Der Schriftsteller Thomas Brussig über die verflossene DDR, die Zusammenarbeit mit Leander Haußmann, über Ehrgeiz, Misserfolge und verkäufliche Literatur
SPIEGEL: Herr Brussig, gleich zwei Spielfilm-Rückblicke auf die DDR sind jetzt nach Ihren Vorlagen entstanden und werden im Herbst in die deutschen Kinos kommen: "Sonnenallee" im Oktober, "Helden wie wir" im November. Sind Sie der Generalbevollmächtigte für Nostalgie zum zehnten Jahrestag des Mauerfalls?
Brussig: Ich mache die Filme ja nicht. "Helden wie wir" ist die Verfilmung meines 1995 erschienenen Romans, und der "Sonnenallee" -Stoff ist von Leander Haußmann, dem Regisseur, stark mitgeprägt worden.
SPIEGEL: Ihre Bescheidenheit in allen Ehren, aber ohne Sie würde es die Filme nicht geben.
Brussig: Ich bin doch nur der Autor.
SPIEGEL: Und am liebsten ein Chronist der untergegangenen DDR?

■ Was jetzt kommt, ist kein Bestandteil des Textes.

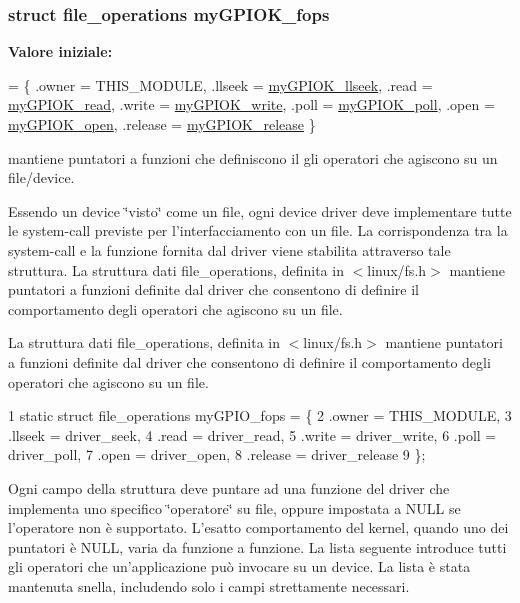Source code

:\hypertarget{group___linux-_driver_gad1963bc01fffdbb315a408a9210cbafc}{
\subsubsection[{my\+G\+P\+I\+O\+K\+\_\+fops}]{\setlength{\rightskip}{0pt plus 5cm}struct file\+\_\+operations my\+G\+P\+I\+O\+K\+\_\+fops\hspace{0.3cm}{\ttfamily [static]}}}\label{group___linux-_driver_gad1963bc01fffdbb315a408a9210cbafc}
{\bfseries Valore iniziale\+:}
\begin{DoxyCode}
= \{
        .owner      = THIS\_MODULE,
        .llseek     = \hyperlink{group___linux-_driver_ga66e7f726b72320a272b633ecbaecefff}{myGPIOK\_llseek},
        .read       = \hyperlink{group___linux-_driver_ga90ac339df9c02ae5f11a2a7727adc923}{myGPIOK\_read},
        .write      = \hyperlink{group___linux-_driver_ga1eea0f6c86e8966ba9b701da57502aad}{myGPIOK\_write},
        .poll       = \hyperlink{group___linux-_driver_gaba935e8a8215c2ebce9a7147fd4f5147}{myGPIOK\_poll},
        .open       = \hyperlink{group___linux-_driver_gad013759c18fbf6ea96005b9b3bfa5b4e}{myGPIOK\_open},
        .release    = \hyperlink{group___linux-_driver_ga17ce7f574723246c790b70b06e3e7103}{myGPIOK\_release}
\}
\end{DoxyCode}


mantiene puntatori a funzioni che definiscono il gli operatori che agiscono su un file/device. 

Essendo un device \char`\"{}visto\char`\"{} come un file, ogni device driver deve implementare tutte le system-\/call previste per l'interfacciamento con un file. La corrispondenza tra la system-\/call e la funzione fornita dal driver viene stabilita attraverso tale struttura. La struttura dati file\+\_\+operations, definita in $<$linux/fs.\+h$>$ mantiene puntatori a funzioni definite dal driver che consentono di definire il comportamento degli operatori che agiscono su un file.

La struttura dati file\+\_\+operations, definita in $<$linux/fs.\+h$>$ mantiene puntatori a funzioni definite dal driver che consentono di definire il comportamento degli operatori che agiscono su un file. 
\begin{DoxyCode}
1 static struct file\_operations myGPIO\_fops = \{
2     .owner      = THIS\_MODULE,
3     .llseek     = driver\_seek,
4     .read       = driver\_read,
5     .write      = driver\_write,
6     .poll       = driver\_poll,
7     .open       = driver\_open,
8     .release    = driver\_release
9 \};
\end{DoxyCode}
 Ogni campo della struttura deve puntare ad una funzione del driver che implementa uno specifico \char`\"{}operatore\char`\"{} su file, oppure impostata a N\+U\+L\+L se l'operatore non è supportato. L'esatto comportamento del kernel, quando uno dei puntatori è N\+U\+L\+L, varia da funzione a funzione. La lista seguente introduce tutti gli operatori che un'applicazione può invocare su un device. La lista è stata mantenuta snella, includendo solo i campi strettamente necessari.


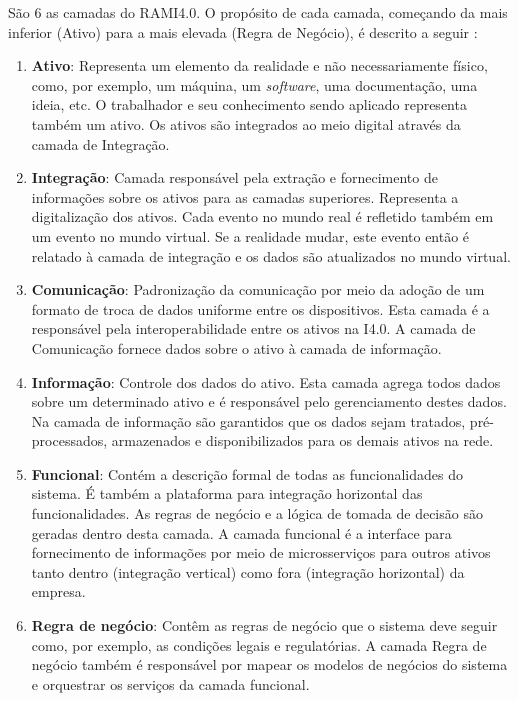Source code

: 	São 6 as camadas do RAMI4.0. O propósito de cada camada, começando da mais inferior (Ativo) para a mais elevada (Regra de Negócio), é descrito a seguir \cite{bitkom2016implementation}:
	
	\begin{enumerate}
		\item \textbf{Ativo}: Representa um elemento da realidade e não necessariamente físico, como, por exemplo, um máquina, um \textit{software}, uma documentação, uma ideia, etc. O trabalhador e seu conhecimento sendo aplicado representa também um ativo. Os ativos são integrados ao meio digital através da camada de Integração.
		
		\item \textbf{Integração}: Camada responsável pela extração e fornecimento de informações sobre os ativos para as camadas superiores. Representa a digitalização dos ativos. Cada evento no mundo real é refletido também em um evento no mundo virtual. Se a realidade mudar, este evento então é relatado à camada de integração e os dados são atualizados no mundo virtual.
		
		\item \textbf{Comunicação}: Padronização da comunicação por meio da adoção de um formato de troca de dados uniforme entre os dispositivos. Esta camada é a responsável pela interoperabilidade entre os ativos na I4.0. A camada de Comunicação fornece dados sobre o ativo à camada de informação.
		
		\item \textbf{Informação}: Controle dos dados do ativo. Esta camada agrega todos dados sobre um determinado ativo e é responsável pelo gerenciamento destes dados. Na camada de informação são garantidos que os dados sejam tratados, pré-processados, armazenados e disponibilizados para os demais ativos na rede.
		
		\item \textbf{Funcional}: Contém a descrição formal de todas as funcionalidades do sistema. É também a plataforma para integração horizontal das funcionalidades. As regras de negócio e a lógica de tomada de decisão são geradas dentro desta camada. A camada funcional é a interface para fornecimento de informações por meio de microsserviços para outros ativos tanto dentro (integração vertical) como fora (integração horizontal) da empresa.
			
		\item \textbf{Regra de negócio}: Contêm as regras de negócio que o sistema deve seguir como, por exemplo, as condições legais e regulatórias. A camada Regra de negócio também é responsável por mapear os modelos de negócios do sistema e orquestrar os serviços da camada funcional.
	\end{enumerate}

Brussig: Zu viel der Ehre. In beiden Fällen ist die Geschichte fiktiv. Bei "Helden wie wir" könnte man geradezu von einer Geschichtslüge sprechen: der Mauerfall als Werk eines Einzeltäters. Und auch der "Sonnenallee"-Stoff geht nicht in die eigene Falle: Er versucht nicht zu schildern, wie die DDR war, sondern erzählt, wie sie gern erinnert wird.
SPIEGEL: Ist die DDR so spannend?
Brussig: "Oststoffe interessieren nicht", sagte mir nach der Wende ein Fernsehredakteur. Und als ich "Helden wie wir" schrieb, glaubte ich das fast auch schon: die DDR und Stasi - dafür interessiert sich kein Mensch. Ich war vom Erfolg dieses Buches dann selbst überrascht. Möglich, dass ich wegen dieses Erfolgs später auf offene Ohren gestoßen bin, als ich mit dem "Sonnenallee" - Stoff kam.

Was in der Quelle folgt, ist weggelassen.